CRIB: Consistency-Regularized Information Bottleneck for MTSF-M

This repository is the official implementation of CRIB, a framework for multivariate time series forecasting with missing values (MTSF-M).

Existing MTSF-M methods follow an imputation-then-prediction paradigm: a separate imputation module fills in the missing entries and a forecaster predicts on the imputed series. Because there is no ground truth for the missing values, the imputer is in practice supervised only by the downstream forecasting loss, which distorts the joint data distribution and the inter-variate correlations and propagates noise into the prediction stage.

CRIB proposes a paradigm shift: forecast directly from the partially observed series, with no separate imputation stage. Built on the Information Bottleneck (IB) principle, CRIB combines a unified-variate attention mechanism with a consistency regularization scheme to learn representations that filter out the noise introduced by missing values while preserving the signals that matter for forecasting. CRIB remains accurate even under high missing rates.

This repository also bundles a unified training pipeline for several recent forecasting baselines so that they can be evaluated under the same missing-data protocol.

Method overview

CRIB has four main components, mirroring the figure above:

Data Augmentation. A more challenging augmented view $X^{\text{Aug}}$ is generated from the partially observed input $X^{\text{o}}$ via additional random masking (10% extra zeros) and Gaussian noise.
Patching Embedding. Missing entries are zero-filled (no auxiliary mask channel). The series is split into non-overlapping patches of length $P$, temporal positional encodings are added, and a TCN encodes each patch into dense local features $H, H^{\text{Aug}}$.
Unified-Variate Attention. All patch tokens across variates and time are flattened into one sequence and processed by a single self-attention block, jointly modeling intra- and inter-variate correlations on sparse data. Patching reduces token count from $T$ to $T/P$, lowering attention cost by $P^2$.
Consistency Regularization. The refined representations $Z$ and $Z^{\text{Aug}}$ from the two views are aligned, encouraging invariance to different missing patterns and stabilizing training under high missing rates.

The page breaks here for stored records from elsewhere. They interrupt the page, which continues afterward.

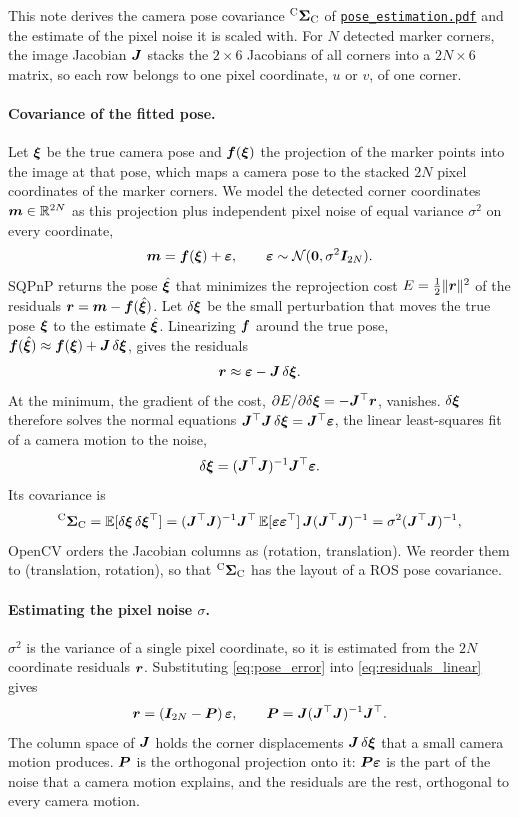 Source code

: \documentclass{article}
\begin{document}
This note derives the camera pose covariance $\inCs \Sb_\C$ of \href{pose_estimation.pdf}{\texttt{pose\_estimation.pdf}} and the estimate of the pixel noise it is scaled with.
For $N$ detected marker corners, the image Jacobian $\J$ stacks the $2 \times 6$ Jacobians of all corners into a $2N \times 6$ matrix, so each row belongs to one pixel coordinate, $u$ or $v$, of one corner.

\paragraph{Covariance of the fitted pose.}
Let $\xib$ be the true camera pose and $\fb(\xib)$ the projection of the marker points into the image at that pose, which maps a camera pose to the stacked $2N$ pixel coordinates of the marker corners. We model the detected corner coordinates $\m \in \mathbb{R}^{2N}$ as this projection plus independent pixel noise of equal variance $\sigma^2$ on every coordinate,
\[
  \m = \fb(\xib) + \epsb, \qquad \epsb \sim \mathcal{N}(\Zb, \sigma^2 \Ib_{2N}).
\]
SQPnP returns the pose $\hat\xib$ that minimizes the reprojection cost $E = \frac{1}{2} \lVert \rb \rVert^2$ of the residuals $\rb = \m - \fb(\hat\xib)$. Let $\delta\xib$ be the small perturbation that moves the true pose $\xib$ to the estimate $\hat\xib$. Linearizing $\fb$ around the true pose, $\fb(\hat\xib) \approx \fb(\xib) + \J \, \delta\xib$, gives the residuals
\begin{equation}
  \rb \approx \epsb - \J \, \delta\xib . \label{eq:residuals_linear}
\end{equation}
At the minimum, the gradient of the cost, $\partial E / \partial \delta\xib = -\J^\tran \rb$, vanishes. $\delta\xib$ therefore solves the normal equations $\J^\tran \J \, \delta\xib = \J^\tran \epsb$, the linear least-squares fit of a camera motion to the noise,
\begin{equation}
  \delta\xib = (\J^\tran \J)^{-1} \J^\tran \epsb . \label{eq:pose_error}
\end{equation}
Its covariance is
\[
  \inCs \Sb_\C = \mathbb{E}[\delta\xib \, \delta\xib^\tran]
  = (\J^\tran \J)^{-1} \J^\tran \, \mathbb{E}[\epsb \epsb^\tran] \, \J (\J^\tran \J)^{-1}
  = \sigma^2 (\J^\tran \J)^{-1},
\]
OpenCV orders the Jacobian columns as (rotation, translation). We reorder them to (translation, rotation), so that $\inCs \Sb_\C$ has the layout of a ROS pose covariance.

\paragraph{Estimating the pixel noise $\sigma$.}
$\sigma^2$ is the variance of a single pixel coordinate, so it is estimated from the $2N$ coordinate residuals $\rb$. Substituting \eqref{eq:pose_error} into \eqref{eq:residuals_linear} gives
\[
  \rb = (\Ib_{2N} - \Pb)\, \epsb, \qquad \Pb = \J (\J^\tran \J)^{-1} \J^\tran .
\]
The column space of $\J$ holds the corner displacements $\J \, \delta\xib$ that a small camera motion produces. $\Pb$ is the orthogonal projection onto it: $\Pb \epsb$ is the part of the noise that a camera motion explains, and the residuals are the rest, orthogonal to every camera motion.
\end{document}
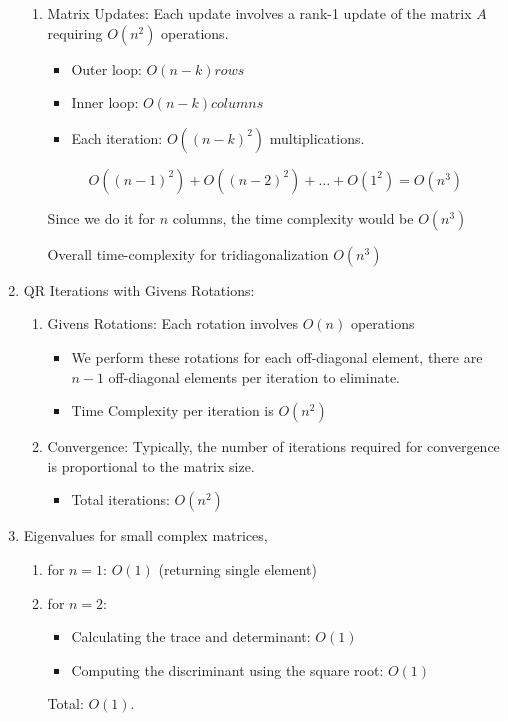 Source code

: \documentclass{article}
\theoremstyle{remark}
\begin{document}
\begin{enumerate}
\begin{enumerate}
            \item Matrix Updates: Each update involves a rank-1 update of the matrix $A$ requiring $O(n^2)$ operations.

            \begin{itemize}
                \item Outer loop: $O(n-k) rows$
                \item Inner loop: $O(n-k) columns$
                \item Each iteration: $O((n-k)^2)$ multiplications.
            \end{itemize}

            $$O((n-1)^2)+O((n-2)^2) + \ldots + O(1^2)=O(n^3)$$

            Since we do it for $n$ columns, the time complexity would be $O(n^3)$

            Overall time-complexity for tridiagonalization $O(n^3)$
        \end{enumerate}

    \item QR Iterations with Givens Rotations: 
        \begin{enumerate}
            \item Givens Rotations: Each rotation involves $O(n)$ operations
                \begin{itemize}
                    \item We perform these rotations for each off-diagonal element, there are $n-1$ off-diagonal elements per iteration to eliminate.

                    \item Time Complexity per iteration is $O(n^2)$
                \end{itemize}

            \item Convergence: Typically, the number of iterations required for convergence is proportional to the matrix size. 
                \begin{itemize}
                    \item Total iterations: $O(n^2)$
                \end{itemize}
        \end{enumerate}

    \item Eigenvalues for small complex matrices,
    \begin{enumerate}
        \item for $n=1$: $O(1)$ (returning single element)

        \item for $n=2$:

        \begin{itemize}
            \item Calculating the trace and determinant: $O(1)$
            \item Computing the discriminant using the square root: $O(1)$
        \end{itemize}

        Total: $O(1)$.
    \end{enumerate}
    
\end{enumerate}
\end{document}

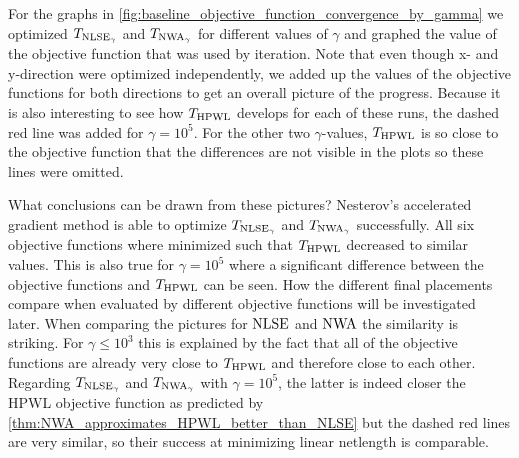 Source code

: For the graphs in \cref{fig:baseline_objective_function_convergence_by_gamma}
we optimized \(T_{\operatorname{NLSE}_\gamma}\) and \(T_{\operatorname{NWA}_\gamma}\) for different values of \(\gamma\)
and graphed the value of the objective function that was used by iteration.
Note that even though x- and y-direction were optimized independently, we added up the values of the objective functions
for both directions to get an overall picture of the progress.
Because it is also interesting to see how \(T_{\operatorname{HPWL}}\) develops for each of these
runs, the dashed red line was added for \(\gamma = 10^5\).
For the other two \(\gamma\)-values, \(T_{\operatorname{HPWL}}\) is so close to the objective function 
that the differences are not visible in the plots so these lines were omitted.

What conclusions can be drawn from these pictures?
Nesterov's accelerated gradient method is able to optimize \(T_{\operatorname{NLSE}_\gamma}\) and \(T_{\operatorname{NWA}_\gamma}\) successfully.
All six objective functions where minimized such that \(T_{\operatorname{HPWL}}\) decreased to similar values.
This is also true for \(\gamma = 10^5\) where a significant difference between the objective functions
and \(T_{\operatorname{HPWL}}\) can be seen.
How the different final placements compare when evaluated by different objective functions will be investigated later.
When comparing the pictures for \(\operatorname{NLSE}\) and \(\operatorname{NWA}\) the similarity is striking.
For \(\gamma \leq 10^3\) this is explained by the fact that all of the objective functions
are already very close to \(T_{\operatorname{HPWL}}\) and therefore close to each other.
Regarding \(T_{\operatorname{NLSE}_\gamma}\) and \(T_{\operatorname{NWA}_\gamma}\) with \(\gamma = 10^5\),
the latter is indeed closer the HPWL objective function as predicted by \cref{thm:NWA_approximates_HPWL_better_than_NLSE}
but the dashed red lines are very similar,
so their success at minimizing linear netlength is comparable.

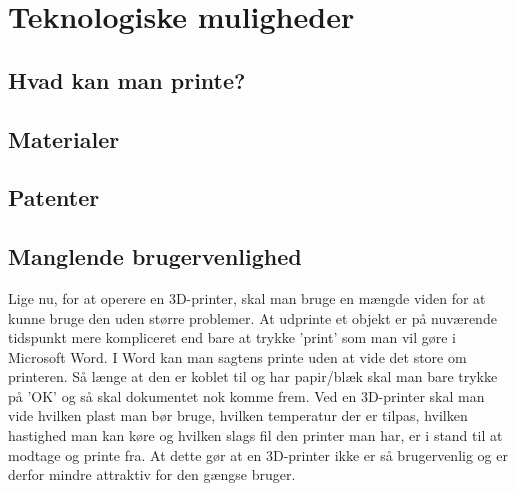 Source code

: \section{Teknologiske muligheder} %

\subsection{Hvad kan man printe?} %


\subsection{Materialer} %
\label{sub:materialer}


\subsection{Patenter} %
\label{sub:patenter}


\subsection{Manglende brugervenlighed} %
\label{sub:manglende_brugervenlighed}

Lige nu, for at operere en 3D-printer, skal man bruge en mængde viden for at kunne bruge den uden større problemer. At udprinte et objekt er på nuværende tidspunkt mere kompliceret end bare at trykke ’print’ som man vil gøre i Microsoft Word. I Word kan man sagtens printe uden at vide det store om printeren. Så længe at den er koblet til og har papir/blæk skal man bare trykke på ’OK’ og så skal dokumentet nok komme frem. 
Ved en 3D-printer skal man vide hvilken plast man bør bruge, hvilken temperatur der er tilpas, hvilken hastighed man kan køre og hvilken slags fil den printer man har, er i stand til at modtage og printe fra.
At dette gør at en 3D-printer ikke er så brugervenlig og er derfor mindre attraktiv for den gængse bruger.



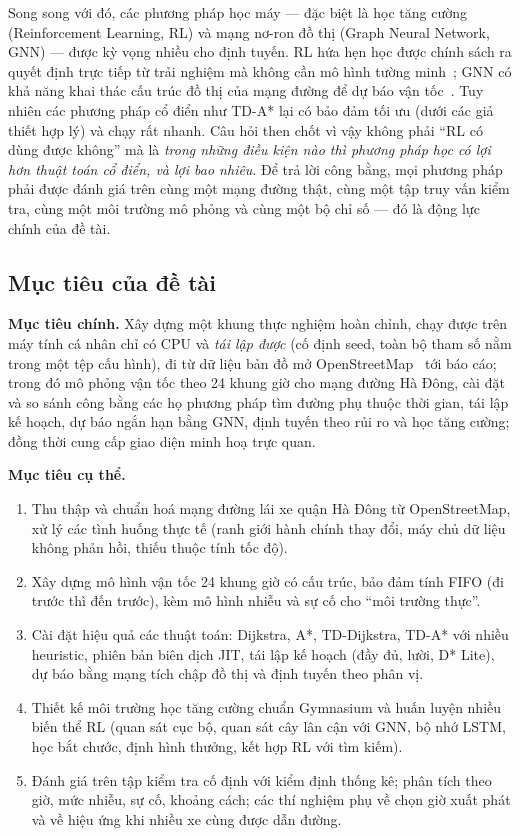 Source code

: Song song với đó, các phương pháp học máy --- đặc biệt là học tăng cường (Reinforcement Learning, RL) và mạng nơ-ron
đồ thị (Graph Neural Network, GNN) --- được kỳ vọng nhiều cho định tuyến. RL hứa hẹn học được chính sách ra quyết định
trực tiếp từ trải nghiệm mà không cần mô hình tường minh~\cite{sutton2018}; GNN có khả năng khai thác cấu trúc đồ thị
của mạng đường để dự báo vận tốc~\cite{li2018dcrnn,yu2018stgcn}. Tuy nhiên các phương pháp cổ điển như TD-A* lại có
bảo đảm tối ưu (dưới các giả thiết hợp lý) và chạy rất nhanh. Câu hỏi then chốt vì vậy không phải ``RL có dùng được
không'' mà là \emph{trong những điều kiện nào thì phương pháp học có lợi hơn thuật toán cổ điển, và lợi bao nhiêu}.
Để trả lời công bằng, mọi phương pháp phải được đánh giá trên cùng một mạng đường thật, cùng một tập truy vấn kiểm
tra, cùng một môi trường mô phỏng và cùng một bộ chỉ số --- đó là động lực chính của đề tài.

\subsection{Mục tiêu của đề tài}\label{sec:intro:goal}

\textbf{Mục tiêu chính.} Xây dựng một khung thực nghiệm hoàn chỉnh, chạy được trên máy tính cá nhân chỉ có CPU và
\emph{tái lập được} (cố định seed, toàn bộ tham số nằm trong một tệp cấu hình), đi từ dữ liệu bản đồ mở
OpenStreetMap~\cite{boeing2017} tới báo cáo; trong đó mô phỏng vận tốc theo 24 khung giờ cho mạng đường Hà Đông, cài
đặt và so sánh công bằng các họ phương pháp tìm đường phụ thuộc thời gian, tái lập kế hoạch, dự báo ngắn hạn bằng GNN,
định tuyến theo rủi ro và học tăng cường; đồng thời cung cấp giao diện minh hoạ trực quan.

\textbf{Mục tiêu cụ thể.}
\begin{enumerate}[label=(\arabic*)]
    \item Thu thập và chuẩn hoá mạng đường lái xe quận Hà Đông từ OpenStreetMap, xử lý các tình huống thực tế (ranh giới
    hành chính thay đổi, máy chủ dữ liệu không phản hồi, thiếu thuộc tính tốc độ).
    \item Xây dựng mô hình vận tốc 24 khung giờ có cấu trúc, bảo đảm tính FIFO (đi trước thì đến trước), kèm mô hình
    nhiễu và sự cố cho ``môi trường thực''.
    \item Cài đặt hiệu quả các thuật toán: Dijkstra, A*, TD-Dijkstra, TD-A* với nhiều heuristic, phiên bản biên dịch JIT,
    tái lập kế hoạch (đầy đủ, lười, D* Lite), dự báo bằng mạng tích chập đồ thị và định tuyến theo phân vị.
    \item Thiết kế môi trường học tăng cường chuẩn Gymnasium và huấn luyện nhiều biến thể RL (quan sát cục bộ, quan sát
    cây lân cận với GNN, bộ nhớ LSTM, học bắt chước, định hình thưởng, kết hợp RL với tìm kiếm).
    \item Đánh giá trên tập kiểm tra cố định với kiểm định thống kê; phân tích theo giờ, mức nhiễu, sự cố, khoảng cách;
    các thí nghiệm phụ về chọn giờ xuất phát và về hiệu ứng khi nhiều xe cùng được dẫn đường.
\end{enumerate}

A simple two-layer MLP predictor maps $Z$ to the forecast $\widehat{Y}$, isolating gains to the learned representation rather than predictor capacity.

The training objective combines three terms:

$$ \min_{\theta}\ \alpha,(\mathcal{L}_{\text{Comp}} + \beta,\mathcal{L}_{\text{Pred}}) + \gamma,\mathcal{L}_{\text{Consis}} $$

$\mathcal{L}_{\text{Comp}}$ — IB compactness: KL between $p_{\theta}(Z\mid X^{\text{o}})=\mathcal{N}(\mu_{\theta}, \sigma_{\theta}^2)$ and an isotropic Gaussian prior $\mathcal{N}(0, I)$, optimized via the reparameterization trick.
$\mathcal{L}_{\text{Pred}}$ — IB informativeness: standard MSE/MAE prediction loss on $\widehat{Y}$.
$\mathcal{L}_{\text{Consis}}$ — consistency: token-wise $\ell_2$ between $Z$ and $Z^{\text{Aug}}$.

In the code these correspond to the three switchable loss terms 1, 2, 3 (see --loss_type).

Features

Forecasting under multiple missing patterns: point, block, and col (column-wise).
Configurable missing rate and (for block pattern) block width / height.
Composable training objective with three switchable terms (--loss_type):
- 1 — prediction loss ($\mathcal{L}_{\text{Pred}}$)
- 2 — consistency regularization ($\mathcal{L}_{\text{Consis}}$, CRIB only)
- 3 — IB compactness / KL term ($\mathcal{L}_{\text{Comp}}$, CRIB only)
Mixed-precision training (AMP) and a unified CLI shared by all models.
Built-in baselines (under TSL_models/, PyPOTS_models/, NeuralCDE/):
- Forecasters: DLinear, SegRNN, Transformer, iTransformer, PatchTST, TSMixer, WPMixer, PAttn, TimeXer, KANAD, MultiPatchFormer, FreTS.
- MTSF-M / imputation methods: BRITS, SAITS, TimesNet, CSDI, NeuralCDE, ImputeFormer.
- All non-MTSF-M forecasters can be evaluated in either Original mode (direct prediction on partially observed input) or Imputed (two-stage) mode by selecting the corresponding *_imputed dataset key.
Built-in datasets: ETTh1, ETTh2, ETTm1, ETTm2, Elec, PEMS, PEMS08, Metr, BeijingAir, Traffic, Weather, Exchange, Illness, AQI_ori / AQI_imp, plus the *_imputed two-stage variants.
Reproducible sweep scripts for all main experiments — comparison (bash/comp/), ablation (bash/ablation/), parameter sensitivity (bash/sen/), and training cost (bash/cost/).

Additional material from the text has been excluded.